We sometimes get these tracebacks in CI (edited for brevity):
mon-relation-changed logger.go:60 Running command: /usr/bin/chown -R ceph:ceph /var/lib/ceph/osd/ceph-9
mon-relation-changed logger.go:60 Running command: /usr/bin/systemctl enable ceph-volume@lvm-9-a48e34ad-193e-40dd-ac22-17b2a0920877
mon-relation-changed logger.go:60 stderr: Created symlink /<email address hidden> → /lib/systemd/system/ceph-volume@.service.
mon-relation-changed logger.go:60 Running command: /usr/bin/systemctl enable --runtime ceph-osd@9
mon-relation-changed logger.go:60 stderr: Created symlink /run/systemd/system/ceph-osd.target.wants/ceph-osd@9.service → /lib/systemd/system/ceph-osd@.service.

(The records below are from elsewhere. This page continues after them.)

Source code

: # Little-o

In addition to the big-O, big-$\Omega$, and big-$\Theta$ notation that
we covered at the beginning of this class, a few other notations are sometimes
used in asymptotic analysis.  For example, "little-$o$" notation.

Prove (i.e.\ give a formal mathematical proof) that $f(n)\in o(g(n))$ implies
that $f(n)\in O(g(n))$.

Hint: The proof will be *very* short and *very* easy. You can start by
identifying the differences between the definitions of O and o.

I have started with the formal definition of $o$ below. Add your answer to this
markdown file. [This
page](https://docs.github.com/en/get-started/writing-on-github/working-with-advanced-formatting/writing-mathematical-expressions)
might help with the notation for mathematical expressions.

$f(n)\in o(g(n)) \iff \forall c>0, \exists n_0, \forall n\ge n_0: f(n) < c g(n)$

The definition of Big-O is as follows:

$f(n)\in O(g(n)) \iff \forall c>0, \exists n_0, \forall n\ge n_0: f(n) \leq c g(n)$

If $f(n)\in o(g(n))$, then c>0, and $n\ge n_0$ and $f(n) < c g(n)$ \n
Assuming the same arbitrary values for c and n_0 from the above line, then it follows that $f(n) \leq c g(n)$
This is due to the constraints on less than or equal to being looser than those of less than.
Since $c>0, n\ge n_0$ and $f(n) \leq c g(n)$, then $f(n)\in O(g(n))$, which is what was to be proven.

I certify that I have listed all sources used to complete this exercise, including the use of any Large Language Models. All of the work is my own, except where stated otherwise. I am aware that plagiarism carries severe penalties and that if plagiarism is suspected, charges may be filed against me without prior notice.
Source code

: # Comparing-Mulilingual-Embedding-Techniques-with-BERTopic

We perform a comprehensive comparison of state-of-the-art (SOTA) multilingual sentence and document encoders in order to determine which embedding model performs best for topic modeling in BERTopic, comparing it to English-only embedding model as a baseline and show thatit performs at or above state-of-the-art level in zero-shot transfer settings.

mon-relation-changed logger.go:60 Running command: /usr/bin/systemctl start ceph-osd@9
mon-relation-changed logger.go:60 --> ceph-volume lvm activate successful for osd ID: 9
mon-relation-changed logger.go:60 --> ceph-volume lvm create successful for: ceph-a48e34ad-193e-40dd-ac22-17b2a0920877/osd-block-a48e34ad-193e-40dd-ac22-17b2a0920877
mon-relation-changed logger.go:60 Can't get admin socket path: unable to get conf option admin_socket for osd: b"error parsing 'osd': expected string of the form TYPE.ID, valid types are: auth, mon, osd, mds, mgr, client\n"
mon-relation-changed logger.go:60 Traceback (most recent call last):
mon-relation-changed logger.go:60 File "/var/lib/juju/agents/unit-ceph-osd-0/charm/hooks/mon-relation-changed", line 908, in <module>
mon-relation-changed logger.go:60 hooks.execute(sys.argv)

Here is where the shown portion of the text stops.